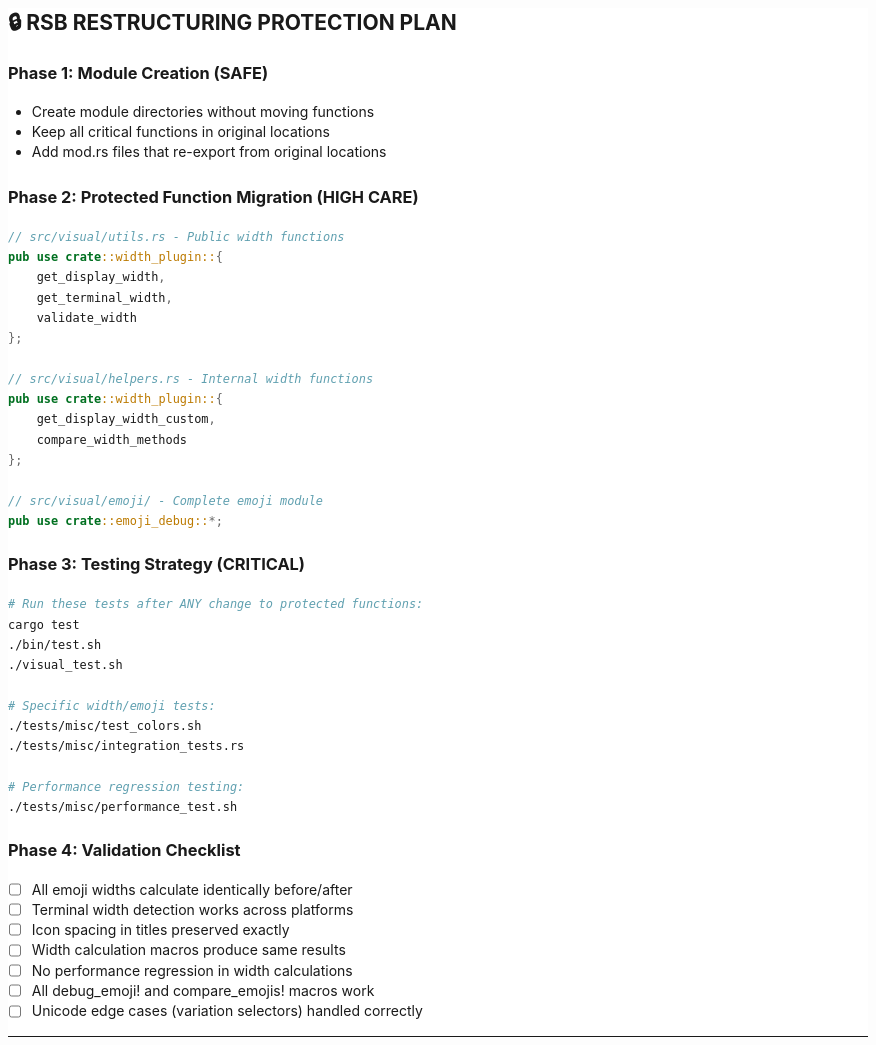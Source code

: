 
## 🔒 **RSB RESTRUCTURING PROTECTION PLAN**

### Phase 1: Module Creation (SAFE)
- Create module directories without moving functions
- Keep all critical functions in original locations
- Add mod.rs files that re-export from original locations

### Phase 2: Protected Function Migration (HIGH CARE)
```rust
// src/visual/utils.rs - Public width functions
pub use crate::width_plugin::{
    get_display_width,
    get_terminal_width,
    validate_width
};

// src/visual/helpers.rs - Internal width functions
pub use crate::width_plugin::{
    get_display_width_custom,
    compare_width_methods
};

// src/visual/emoji/ - Complete emoji module
pub use crate::emoji_debug::*;
```

### Phase 3: Testing Strategy (CRITICAL)
```bash
# Run these tests after ANY change to protected functions:
cargo test
./bin/test.sh
./visual_test.sh

# Specific width/emoji tests:
./tests/misc/test_colors.sh
./tests/misc/integration_tests.rs

# Performance regression testing:
./tests/misc/performance_test.sh
```

### Phase 4: Validation Checklist
- [ ] All emoji widths calculate identically before/after
- [ ] Terminal width detection works across platforms
- [ ] Icon spacing in titles preserved exactly
- [ ] Width calculation macros produce same results
- [ ] No performance regression in width calculations
- [ ] All debug_emoji! and compare_emojis! macros work
- [ ] Unicode edge cases (variation selectors) handled correctly

---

§ **TASK TO COMPLETE**:
Within the data above, pick out all lines holding the word "Phase".

§ **RESULT OF THE TASK**:
### Phase 1: Module Creation (SAFE)
### Phase 2: Protected Function Migration (HIGH CARE)
### Phase 3: Testing Strategy (CRITICAL)
### Phase 4: Validation Checklist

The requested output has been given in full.